Once the ball housing has been adjusted, install a new tapered gasket at the back of the retaining collar. Lubricate the working surface of the gasket with grease. Grease the outer surface of the torque tube where the ball housing will install. Install new gasket at the back of the ball housing and coat it with grease. NOTE: 1925-1933 models have a fixed cork seal at the back of the ball housing. This is replaced with a neoprene O-ring (FS-4356). Dig out the old cork with a screwdriver. There should be two flat steel washers that cannot be removed. Clean out the cork and grease up the seal, pushing it between the two washers.

If you have a screw-on seal at the back of the ball housing, install the rear seal between the two original flat washers followed by the screw-on collar. Lubricate the inside seal surface. Slide the collar over the ball housing and both pieces onto the tube. Hang the shims over the ball housing. Install the U-joint and bolt up the ball housing, collar and shims to the back of the transmission.
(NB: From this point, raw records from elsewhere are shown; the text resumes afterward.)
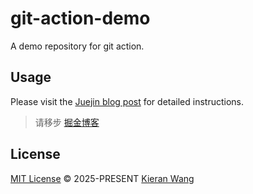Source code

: # git-action-demo

A demo repository for git action.

## Usage

Please visit the [Juejin blog post](https://juejin.cn/post/7529430220152406042) for detailed instructions.

> 请移步 [掘金博客](https://juejin.cn/post/7529430220152406042)

## License

[MIT License](./LICENSE) © 2025-PRESENT [Kieran Wang](https://github.com/kieranwv/)
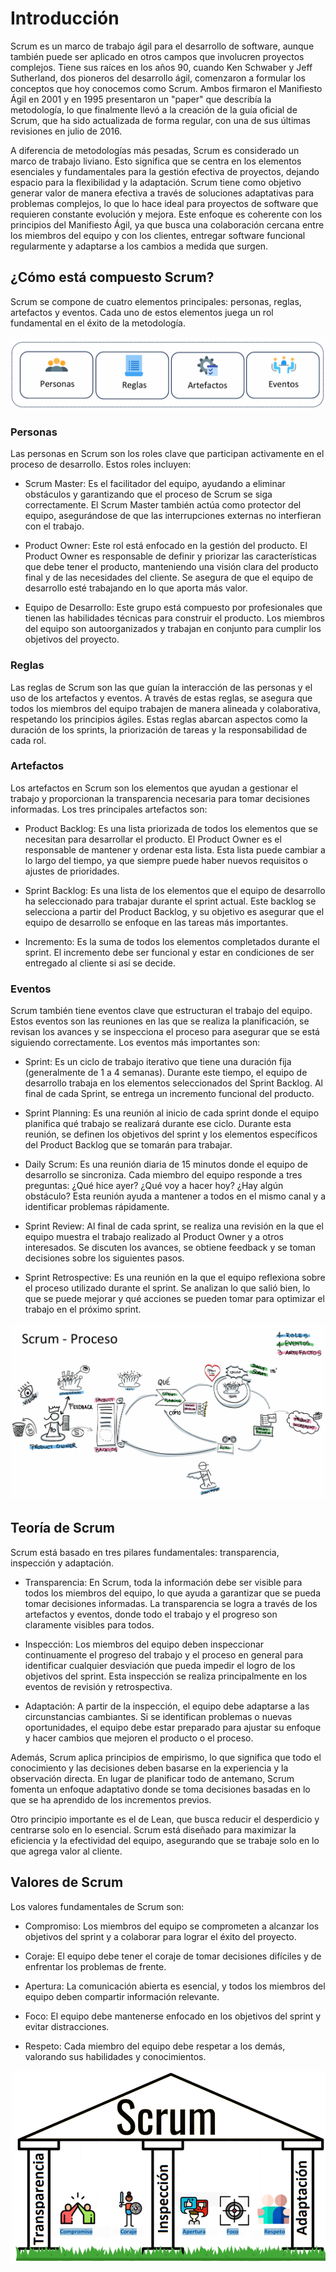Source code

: # Introducción

Scrum es un marco de trabajo ágil para el desarrollo de software, aunque también puede ser aplicado en otros campos que involucren proyectos complejos. Tiene sus raíces en los años 90, cuando Ken Schwaber y Jeff Sutherland, dos pioneros del desarrollo ágil, comenzaron a formular los conceptos que hoy conocemos como Scrum. Ambos firmaron el Manifiesto Ágil en 2001 y en 1995 presentaron un "paper" que describía la metodología, lo que finalmente llevó a la creación de la guía oficial de Scrum, que ha sido actualizada de forma regular, con una de sus últimas revisiones en julio de 2016.

A diferencia de metodologías más pesadas, Scrum es considerado un marco de trabajo liviano. Esto significa que se centra en los elementos esenciales y fundamentales para la gestión efectiva de proyectos, dejando espacio para la flexibilidad y la adaptación. Scrum tiene como objetivo generar valor de manera efectiva a través de soluciones adaptativas para problemas complejos, lo que lo hace ideal para proyectos de software que requieren constante evolución y mejora. Este enfoque es coherente con los principios del Manifiesto Ágil, ya que busca una colaboración cercana entre los miembros del equipo y con los clientes, entregar software funcional regularmente y adaptarse a los cambios a medida que surgen.

## ¿Cómo está compuesto Scrum?

Scrum se compone de cuatro elementos principales: personas, reglas, artefactos y eventos. Cada uno de estos elementos juega un rol fundamental en el éxito de la metodología.

![](./img/1.1.png)

### Personas

Las personas en Scrum son los roles clave que participan activamente en el proceso de desarrollo. Estos roles incluyen:

- Scrum Master: Es el facilitador del equipo, ayudando a eliminar obstáculos y garantizando que el proceso de Scrum se siga correctamente. El Scrum Master también actúa como protector del equipo, asegurándose de que las interrupciones externas no interfieran con el trabajo.

- Product Owner: Este rol está enfocado en la gestión del producto. El Product Owner es responsable de definir y priorizar las características que debe tener el producto, manteniendo una visión clara del producto final y de las necesidades del cliente. Se asegura de que el equipo de desarrollo esté trabajando en lo que aporta más valor.

- Equipo de Desarrollo: Este grupo está compuesto por profesionales que tienen las habilidades técnicas para construir el producto. Los miembros del equipo son autoorganizados y trabajan en conjunto para cumplir los objetivos del proyecto.

### Reglas

Las reglas de Scrum son las que guían la interacción de las personas y el uso de los artefactos y eventos. A través de estas reglas, se asegura que todos los miembros del equipo trabajen de manera alineada y colaborativa, respetando los principios ágiles. Estas reglas abarcan aspectos como la duración de los sprints, la priorización de tareas y la responsabilidad de cada rol.

### Artefactos

Los artefactos en Scrum son los elementos que ayudan a gestionar el trabajo y proporcionan la transparencia necesaria para tomar decisiones informadas. Los tres principales artefactos son:

- Product Backlog: Es una lista priorizada de todos los elementos que se necesitan para desarrollar el producto. El Product Owner es el responsable de mantener y ordenar esta lista. Esta lista puede cambiar a lo largo del tiempo, ya que siempre puede haber nuevos requisitos o ajustes de prioridades.

- Sprint Backlog: Es una lista de los elementos que el equipo de desarrollo ha seleccionado para trabajar durante el sprint actual. Este backlog se selecciona a partir del Product Backlog, y su objetivo es asegurar que el equipo de desarrollo se enfoque en las tareas más importantes.

- Incremento: Es la suma de todos los elementos completados durante el sprint. El incremento debe ser funcional y estar en condiciones de ser entregado al cliente si así se decide.

### Eventos

Scrum también tiene eventos clave que estructuran el trabajo del equipo. Estos eventos son las reuniones en las que se realiza la planificación, se revisan los avances y se inspecciona el proceso para asegurar que se está siguiendo correctamente. Los eventos más importantes son:

- Sprint: Es un ciclo de trabajo iterativo que tiene una duración fija (generalmente de 1 a 4 semanas). Durante este tiempo, el equipo de desarrollo trabaja en los elementos seleccionados del Sprint Backlog. Al final de cada Sprint, se entrega un incremento funcional del producto.

- Sprint Planning: Es una reunión al inicio de cada sprint donde el equipo planifica qué trabajo se realizará durante ese ciclo. Durante esta reunión, se definen los objetivos del sprint y los elementos específicos del Product Backlog que se tomarán para trabajar.

- Daily Scrum: Es una reunión diaria de 15 minutos donde el equipo de desarrollo se sincroniza. Cada miembro del equipo responde a tres preguntas: ¿Qué hice ayer? ¿Qué voy a hacer hoy? ¿Hay algún obstáculo? Esta reunión ayuda a mantener a todos en el mismo canal y a identificar problemas rápidamente.

- Sprint Review: Al final de cada sprint, se realiza una revisión en la que el equipo muestra el trabajo realizado al Product Owner y a otros interesados. Se discuten los avances, se obtiene feedback y se toman decisiones sobre los siguientes pasos.

- Sprint Retrospective: Es una reunión en la que el equipo reflexiona sobre el proceso utilizado durante el sprint. Se analizan lo que salió bien, lo que se puede mejorar y qué acciones se pueden tomar para optimizar el trabajo en el próximo sprint.

![](./img/1.3.png)

## Teoría de Scrum

Scrum está basado en tres pilares fundamentales: transparencia, inspección y adaptación.

- Transparencia: En Scrum, toda la información debe ser visible para todos los miembros del equipo, lo que ayuda a garantizar que se pueda tomar decisiones informadas. La transparencia se logra a través de los artefactos y eventos, donde todo el trabajo y el progreso son claramente visibles para todos.

- Inspección: Los miembros del equipo deben inspeccionar continuamente el progreso del trabajo y el proceso en general para identificar cualquier desviación que pueda impedir el logro de los objetivos del sprint. Esta inspección se realiza principalmente en los eventos de revisión y retrospectiva.

- Adaptación: A partir de la inspección, el equipo debe adaptarse a las circunstancias cambiantes. Si se identifican problemas o nuevas oportunidades, el equipo debe estar preparado para ajustar su enfoque y hacer cambios que mejoren el producto o el proceso.

Además, Scrum aplica principios de empirismo, lo que significa que todo el conocimiento y las decisiones deben basarse en la experiencia y la observación directa. En lugar de planificar todo de antemano, Scrum fomenta un enfoque adaptativo donde se toma decisiones basadas en lo que se ha aprendido de los incrementos previos.

Otro principio importante es el de Lean, que busca reducir el desperdicio y centrarse solo en lo esencial. Scrum está diseñado para maximizar la eficiencia y la efectividad del equipo, asegurando que se trabaje solo en lo que agrega valor al cliente.

## Valores de Scrum

Los valores fundamentales de Scrum son:

- Compromiso: Los miembros del equipo se comprometen a alcanzar los objetivos del sprint y a colaborar para lograr el éxito del proyecto.

- Coraje: El equipo debe tener el coraje de tomar decisiones difíciles y de enfrentar los problemas de frente.

- Apertura: La comunicación abierta es esencial, y todos los miembros del equipo deben compartir información relevante.

- Foco: El equipo debe mantenerse enfocado en los objetivos del sprint y evitar distracciones.

- Respeto: Cada miembro del equipo debe respetar a los demás, valorando sus habilidades y conocimientos.

![](./img/1.2.png)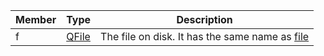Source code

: Member | Type | Description
--- | --- | ---
<a class="table-anchor" id="f"></a>f | [QFile][QFile] | The file on disk. It has the same name as [file](../object/members.md#file)

<!-- Links -->
[QFile]: http://doc.qt.io/qt-5/qfile.html "QFile"

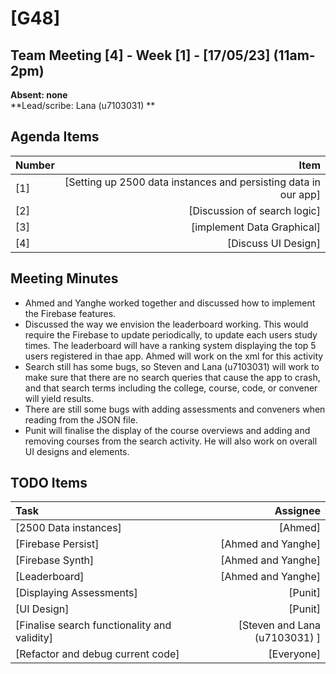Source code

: # [G48]
## Team Meeting [4] - Week [1] - [17/05/23] (11am-2pm)
**Absent: none**
<br>
**Lead/scribe: Lana (u7103031) **

## Agenda Items
| Number |                                                            Item |
|:-------|----------------------------------------------------------------:|
| [1]    | [Setting up 2500 data instances and persisting data in our app] |
| [2]    |                                    [Discussion of search logic] |
| [3]    |                                      [implement Data Graphical] |
| [4]    |                                             [Discuss UI Design] |

## Meeting Minutes
- Ahmed and Yanghe worked together and discussed how to implement the Firebase features. 
- Discussed the way we envision the leaderboard working. This would require the Firebase to update periodically, to update each users study times. The leaderboard will have a ranking system displaying the top 5 users registered in thae app. Ahmed will work on the xml for this activity
- Search still has some bugs, so Steven and Lana (u7103031)  will work to make sure that there are no search queries that cause the app to crash, and that search terms including the college, course, code, or convener will yield results.
- There are still some bugs with adding assessments and conveners when reading from the JSON file.
- Punit will finalise the display of the course overviews and adding and removing courses from the search activity. He will also work on overall UI designs and elements.

## TODO Items
| Task                                         |           Assignee |
|:---------------------------------------------|-------------------:|
| [2500 Data instances]                        |            [Ahmed] |
| [Firebase Persist]                           | [Ahmed and Yanghe] |
| [Firebase Synth]                             | [Ahmed and Yanghe] |
| [Leaderboard]                                | [Ahmed and Yanghe] |
| [Displaying Assessments]                     |            [Punit] |
| [UI Design]                                  |            [Punit] |
| [Finalise search functionality and validity] |  [Steven and Lana (u7103031) ] |
| [Refactor and debug current code]            |         [Everyone] |
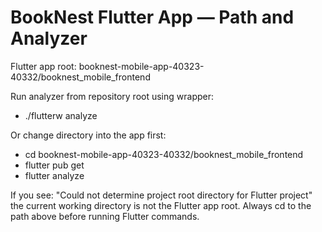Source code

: # BookNest Flutter App — Path and Analyzer

Flutter app root:
booknest-mobile-app-40323-40332/booknest_mobile_frontend

Run analyzer from repository root using wrapper:
- ./flutterw analyze

Or change directory into the app first:
- cd booknest-mobile-app-40323-40332/booknest_mobile_frontend
- flutter pub get
- flutter analyze

If you see:
"Could not determine project root directory for Flutter project"
the current working directory is not the Flutter app root. Always cd to the path above before running Flutter commands.
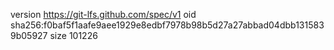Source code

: version https://git-lfs.github.com/spec/v1
oid sha256:f0baf5f1aafe9aee1929e8edbf7978b98b5d27a27abbad04dbb1315839b05927
size 101226

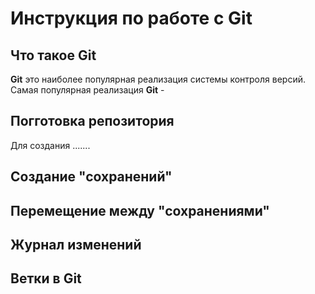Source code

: # Инструкция по работе с Git

##  Что такое Git
**Git**  это наиболее популярная реализация системы контроля версий. Самая популярная реализация **Git**  -

## Погготовка репозитория

Для создания .......

## Создание "сохранений"

## Перемещение между "сохранениями"

##  Журнал изменений

## Ветки в Git 

##

##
CAUTION: Once the U-joint and ball housing are installed, it is vital that gear oil is filled before operation. DO NOT USE GREASE! THIS HOUSING MUST BE LUBRICATED WITH GEAR OIL. 1925-1936 models should use 600W gear oil (VT-40) to prevent leaking and damage to the bronze bushings in the transmission & differential. Consult your shop manual for the proper gear oil for your specific vehicle. Check and fill the transmission with gear oil. The ball housing has its own fill plug at the top of the back of the transmission housing. If there is no plug on top, some transmissions have to be filled through the speedometer drive gear hole. About ½ pint of gear oil will be required to lubricate the U-joint.